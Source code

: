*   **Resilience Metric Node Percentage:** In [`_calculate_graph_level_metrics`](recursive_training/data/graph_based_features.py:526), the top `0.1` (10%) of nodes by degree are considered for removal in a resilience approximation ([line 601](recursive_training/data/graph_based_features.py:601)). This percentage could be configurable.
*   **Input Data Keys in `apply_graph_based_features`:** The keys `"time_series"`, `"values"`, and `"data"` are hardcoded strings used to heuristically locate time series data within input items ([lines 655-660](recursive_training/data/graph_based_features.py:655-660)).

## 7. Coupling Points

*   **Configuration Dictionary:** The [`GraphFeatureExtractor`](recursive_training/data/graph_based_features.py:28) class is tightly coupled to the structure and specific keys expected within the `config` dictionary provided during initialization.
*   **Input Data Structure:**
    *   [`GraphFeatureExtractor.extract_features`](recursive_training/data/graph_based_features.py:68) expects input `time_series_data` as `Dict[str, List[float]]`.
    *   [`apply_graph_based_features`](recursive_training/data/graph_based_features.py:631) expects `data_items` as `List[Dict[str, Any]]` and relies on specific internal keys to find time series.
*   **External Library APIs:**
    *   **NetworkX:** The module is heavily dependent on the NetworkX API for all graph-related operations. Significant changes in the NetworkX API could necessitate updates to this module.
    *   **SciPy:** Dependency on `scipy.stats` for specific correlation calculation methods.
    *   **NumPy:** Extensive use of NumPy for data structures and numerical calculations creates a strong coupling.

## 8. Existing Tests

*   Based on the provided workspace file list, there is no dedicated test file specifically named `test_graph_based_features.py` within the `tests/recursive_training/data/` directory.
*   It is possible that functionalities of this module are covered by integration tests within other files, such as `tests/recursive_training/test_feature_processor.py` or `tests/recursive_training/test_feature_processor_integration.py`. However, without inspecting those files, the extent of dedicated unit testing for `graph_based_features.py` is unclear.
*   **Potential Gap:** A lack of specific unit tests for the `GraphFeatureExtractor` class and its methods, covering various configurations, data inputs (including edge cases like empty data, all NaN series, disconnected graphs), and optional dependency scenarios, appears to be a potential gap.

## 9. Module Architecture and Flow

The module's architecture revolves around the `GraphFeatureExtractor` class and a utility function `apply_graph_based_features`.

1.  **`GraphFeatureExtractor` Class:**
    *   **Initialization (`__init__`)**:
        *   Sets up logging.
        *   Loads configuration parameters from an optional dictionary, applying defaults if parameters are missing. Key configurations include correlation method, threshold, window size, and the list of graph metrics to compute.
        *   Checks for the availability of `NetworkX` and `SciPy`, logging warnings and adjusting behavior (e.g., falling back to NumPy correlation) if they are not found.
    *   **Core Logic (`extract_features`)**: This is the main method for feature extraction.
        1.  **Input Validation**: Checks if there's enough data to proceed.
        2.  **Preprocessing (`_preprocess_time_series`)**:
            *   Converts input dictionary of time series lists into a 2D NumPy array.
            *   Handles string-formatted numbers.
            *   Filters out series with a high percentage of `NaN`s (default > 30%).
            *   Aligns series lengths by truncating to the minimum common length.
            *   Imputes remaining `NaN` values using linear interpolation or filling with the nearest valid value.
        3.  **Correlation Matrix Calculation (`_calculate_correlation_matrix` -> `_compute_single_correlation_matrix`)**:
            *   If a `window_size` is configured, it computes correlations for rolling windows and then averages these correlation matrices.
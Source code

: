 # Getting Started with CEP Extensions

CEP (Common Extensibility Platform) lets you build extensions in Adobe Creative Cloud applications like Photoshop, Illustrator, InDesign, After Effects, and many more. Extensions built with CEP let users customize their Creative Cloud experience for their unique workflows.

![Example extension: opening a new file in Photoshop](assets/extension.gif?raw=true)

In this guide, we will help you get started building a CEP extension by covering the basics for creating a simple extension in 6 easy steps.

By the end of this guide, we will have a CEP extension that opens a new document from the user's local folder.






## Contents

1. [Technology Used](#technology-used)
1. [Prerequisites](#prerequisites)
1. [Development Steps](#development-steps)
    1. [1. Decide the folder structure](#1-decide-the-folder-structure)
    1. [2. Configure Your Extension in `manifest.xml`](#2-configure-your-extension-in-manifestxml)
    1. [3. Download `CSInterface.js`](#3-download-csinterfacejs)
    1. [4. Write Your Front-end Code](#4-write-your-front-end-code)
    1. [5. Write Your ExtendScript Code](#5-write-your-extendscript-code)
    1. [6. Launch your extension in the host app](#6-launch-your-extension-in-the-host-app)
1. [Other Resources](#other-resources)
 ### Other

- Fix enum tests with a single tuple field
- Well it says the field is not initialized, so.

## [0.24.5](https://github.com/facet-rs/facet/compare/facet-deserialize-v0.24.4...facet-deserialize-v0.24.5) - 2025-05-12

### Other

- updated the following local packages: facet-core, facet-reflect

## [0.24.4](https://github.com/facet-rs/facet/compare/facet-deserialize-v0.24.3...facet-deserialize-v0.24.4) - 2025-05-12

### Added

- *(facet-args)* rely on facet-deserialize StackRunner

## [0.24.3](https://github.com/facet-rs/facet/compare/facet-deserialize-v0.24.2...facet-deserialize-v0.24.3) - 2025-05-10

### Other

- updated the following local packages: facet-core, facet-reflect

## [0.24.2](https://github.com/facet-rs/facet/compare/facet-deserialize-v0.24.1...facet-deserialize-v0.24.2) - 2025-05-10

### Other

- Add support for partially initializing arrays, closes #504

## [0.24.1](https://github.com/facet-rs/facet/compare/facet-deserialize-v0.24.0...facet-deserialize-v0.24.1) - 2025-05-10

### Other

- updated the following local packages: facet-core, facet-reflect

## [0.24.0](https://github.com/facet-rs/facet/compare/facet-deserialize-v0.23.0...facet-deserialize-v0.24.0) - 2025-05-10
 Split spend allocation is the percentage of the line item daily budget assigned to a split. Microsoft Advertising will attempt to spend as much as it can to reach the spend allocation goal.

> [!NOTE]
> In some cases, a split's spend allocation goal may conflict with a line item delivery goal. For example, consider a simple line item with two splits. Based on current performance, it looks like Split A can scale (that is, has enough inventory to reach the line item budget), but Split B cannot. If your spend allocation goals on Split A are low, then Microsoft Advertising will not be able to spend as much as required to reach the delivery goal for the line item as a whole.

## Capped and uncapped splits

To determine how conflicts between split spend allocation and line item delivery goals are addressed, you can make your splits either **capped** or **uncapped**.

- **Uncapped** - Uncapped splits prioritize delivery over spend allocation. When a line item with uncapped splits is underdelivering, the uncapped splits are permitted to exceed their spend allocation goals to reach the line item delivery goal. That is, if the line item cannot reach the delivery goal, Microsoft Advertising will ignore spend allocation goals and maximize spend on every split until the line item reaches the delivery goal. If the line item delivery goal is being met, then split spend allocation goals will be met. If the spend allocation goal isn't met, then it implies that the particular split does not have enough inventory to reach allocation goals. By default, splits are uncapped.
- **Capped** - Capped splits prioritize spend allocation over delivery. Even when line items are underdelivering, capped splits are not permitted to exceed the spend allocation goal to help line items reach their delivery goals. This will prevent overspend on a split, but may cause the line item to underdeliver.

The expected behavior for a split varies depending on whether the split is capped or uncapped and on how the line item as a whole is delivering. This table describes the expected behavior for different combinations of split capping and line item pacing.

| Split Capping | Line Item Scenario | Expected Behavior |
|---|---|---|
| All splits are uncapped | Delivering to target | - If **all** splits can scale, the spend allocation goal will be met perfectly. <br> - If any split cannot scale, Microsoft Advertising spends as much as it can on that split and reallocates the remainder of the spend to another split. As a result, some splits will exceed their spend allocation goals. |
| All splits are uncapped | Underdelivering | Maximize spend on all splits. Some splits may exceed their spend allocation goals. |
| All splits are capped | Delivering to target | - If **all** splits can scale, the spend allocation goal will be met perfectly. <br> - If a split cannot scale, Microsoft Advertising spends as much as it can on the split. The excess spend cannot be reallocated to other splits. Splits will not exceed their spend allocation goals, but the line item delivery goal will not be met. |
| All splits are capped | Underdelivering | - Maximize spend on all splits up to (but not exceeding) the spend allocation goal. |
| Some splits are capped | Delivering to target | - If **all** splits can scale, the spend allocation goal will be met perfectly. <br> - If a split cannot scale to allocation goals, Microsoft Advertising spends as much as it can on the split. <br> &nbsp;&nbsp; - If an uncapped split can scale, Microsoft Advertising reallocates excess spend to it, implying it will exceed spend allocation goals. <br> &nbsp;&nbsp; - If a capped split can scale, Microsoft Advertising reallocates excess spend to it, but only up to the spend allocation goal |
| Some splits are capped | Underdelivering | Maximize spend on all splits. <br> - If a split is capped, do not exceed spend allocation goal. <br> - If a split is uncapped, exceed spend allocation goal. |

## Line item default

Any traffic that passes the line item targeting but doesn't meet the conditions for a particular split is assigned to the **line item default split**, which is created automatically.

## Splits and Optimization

○ ○ ○

◆ Work instruction:
Reproduce every line from the preceding data in which the word "have" can be found.

◆ Your response:
By the end of this guide, we will have a CEP extension that opens a new document from the user's local folder.
- **Uncapped** - Uncapped splits prioritize delivery over spend allocation. When a line item with uncapped splits is underdelivering, the uncapped splits are permitted to exceed their spend allocation goals to reach the line item delivery goal. That is, if the line item cannot reach the delivery goal, Microsoft Advertising will ignore spend allocation goals and maximize spend on every split until the line item reaches the delivery goal. If the line item delivery goal is being met, then split spend allocation goals will be met. If the spend allocation goal isn't met, then it implies that the particular split does not have enough inventory to reach allocation goals. By default, splits are uncapped.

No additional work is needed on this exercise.